*What is needed*.
Your job with the data below: print everything from the line that holds "An *enumerated type*" down to the line that holds "New instances of", ends included, exactly, and nothing else.

*Dataset content*.

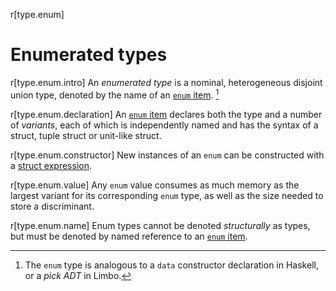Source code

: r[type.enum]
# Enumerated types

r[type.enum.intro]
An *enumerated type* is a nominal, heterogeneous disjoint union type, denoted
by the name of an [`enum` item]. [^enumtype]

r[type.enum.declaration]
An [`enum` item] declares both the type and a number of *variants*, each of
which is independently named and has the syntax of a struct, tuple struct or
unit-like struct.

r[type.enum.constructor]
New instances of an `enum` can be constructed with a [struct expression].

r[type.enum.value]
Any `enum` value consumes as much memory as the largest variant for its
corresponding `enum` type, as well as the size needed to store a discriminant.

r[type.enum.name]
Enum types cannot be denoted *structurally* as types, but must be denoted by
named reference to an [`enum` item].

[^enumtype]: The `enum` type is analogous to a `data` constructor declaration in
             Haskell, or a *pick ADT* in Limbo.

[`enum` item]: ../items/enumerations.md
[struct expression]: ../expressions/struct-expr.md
--
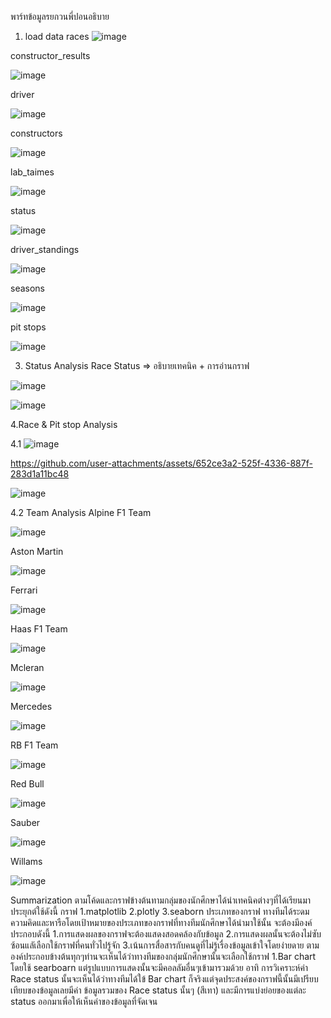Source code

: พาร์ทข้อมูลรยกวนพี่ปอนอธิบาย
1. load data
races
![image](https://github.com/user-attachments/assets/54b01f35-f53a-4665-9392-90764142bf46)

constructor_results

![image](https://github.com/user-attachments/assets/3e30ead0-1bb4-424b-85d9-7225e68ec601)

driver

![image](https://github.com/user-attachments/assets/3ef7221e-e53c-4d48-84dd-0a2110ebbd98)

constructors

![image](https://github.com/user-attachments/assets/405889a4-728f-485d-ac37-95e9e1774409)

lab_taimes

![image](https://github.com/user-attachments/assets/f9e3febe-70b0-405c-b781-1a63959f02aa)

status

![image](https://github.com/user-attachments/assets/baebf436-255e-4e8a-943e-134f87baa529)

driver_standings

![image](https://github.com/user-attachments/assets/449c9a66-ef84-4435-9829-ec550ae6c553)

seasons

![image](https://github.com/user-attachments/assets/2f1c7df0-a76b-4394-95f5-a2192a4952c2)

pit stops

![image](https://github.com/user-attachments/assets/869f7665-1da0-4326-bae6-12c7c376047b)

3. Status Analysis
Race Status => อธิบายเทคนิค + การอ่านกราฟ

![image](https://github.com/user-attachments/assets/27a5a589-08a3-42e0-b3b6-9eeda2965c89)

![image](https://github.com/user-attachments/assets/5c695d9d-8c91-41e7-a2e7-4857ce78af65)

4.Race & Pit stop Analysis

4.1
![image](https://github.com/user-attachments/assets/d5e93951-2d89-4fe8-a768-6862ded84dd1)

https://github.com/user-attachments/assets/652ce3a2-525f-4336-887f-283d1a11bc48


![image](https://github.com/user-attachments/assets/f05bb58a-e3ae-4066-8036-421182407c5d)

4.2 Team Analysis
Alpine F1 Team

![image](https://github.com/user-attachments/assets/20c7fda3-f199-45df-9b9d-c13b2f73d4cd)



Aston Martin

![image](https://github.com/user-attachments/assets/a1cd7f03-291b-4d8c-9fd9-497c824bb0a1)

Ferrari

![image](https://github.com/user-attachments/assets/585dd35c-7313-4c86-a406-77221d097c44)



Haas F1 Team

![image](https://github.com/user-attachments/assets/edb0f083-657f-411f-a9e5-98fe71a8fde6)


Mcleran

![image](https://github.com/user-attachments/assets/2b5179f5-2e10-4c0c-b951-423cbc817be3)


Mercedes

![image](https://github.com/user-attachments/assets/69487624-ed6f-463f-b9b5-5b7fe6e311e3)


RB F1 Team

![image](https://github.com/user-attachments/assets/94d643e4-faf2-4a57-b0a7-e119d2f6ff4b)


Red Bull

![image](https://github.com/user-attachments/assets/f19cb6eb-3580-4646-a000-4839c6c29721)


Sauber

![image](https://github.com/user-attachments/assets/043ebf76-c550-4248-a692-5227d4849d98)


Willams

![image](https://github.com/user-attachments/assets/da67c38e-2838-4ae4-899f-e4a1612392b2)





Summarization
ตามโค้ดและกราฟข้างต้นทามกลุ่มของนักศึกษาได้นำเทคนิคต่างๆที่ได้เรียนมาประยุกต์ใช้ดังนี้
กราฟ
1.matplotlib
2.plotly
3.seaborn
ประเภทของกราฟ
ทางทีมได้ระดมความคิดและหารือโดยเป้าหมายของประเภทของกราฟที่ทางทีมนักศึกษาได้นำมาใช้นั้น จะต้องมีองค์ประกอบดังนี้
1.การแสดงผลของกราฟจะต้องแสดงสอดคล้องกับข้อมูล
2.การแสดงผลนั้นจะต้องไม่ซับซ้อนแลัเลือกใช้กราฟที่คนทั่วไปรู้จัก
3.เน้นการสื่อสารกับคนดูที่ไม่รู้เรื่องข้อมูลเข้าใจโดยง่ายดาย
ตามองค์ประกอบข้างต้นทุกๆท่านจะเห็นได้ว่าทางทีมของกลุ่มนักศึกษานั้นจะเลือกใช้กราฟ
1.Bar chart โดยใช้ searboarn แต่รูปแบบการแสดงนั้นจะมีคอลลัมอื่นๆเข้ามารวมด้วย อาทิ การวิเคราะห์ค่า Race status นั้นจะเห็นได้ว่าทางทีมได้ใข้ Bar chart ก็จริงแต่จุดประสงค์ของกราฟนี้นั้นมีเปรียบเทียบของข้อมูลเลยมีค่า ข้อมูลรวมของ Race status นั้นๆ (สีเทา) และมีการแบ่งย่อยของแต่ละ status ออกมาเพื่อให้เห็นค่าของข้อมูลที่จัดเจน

*Answer section*.
An *enumerated type* is a nominal, heterogeneous disjoint union type, denoted
by the name of an [`enum` item]. [^enumtype]

r[type.enum.declaration]
An [`enum` item] declares both the type and a number of *variants*, each of
which is independently named and has the syntax of a struct, tuple struct or
unit-like struct.

r[type.enum.constructor]
New instances of an `enum` can be constructed with a [struct expression].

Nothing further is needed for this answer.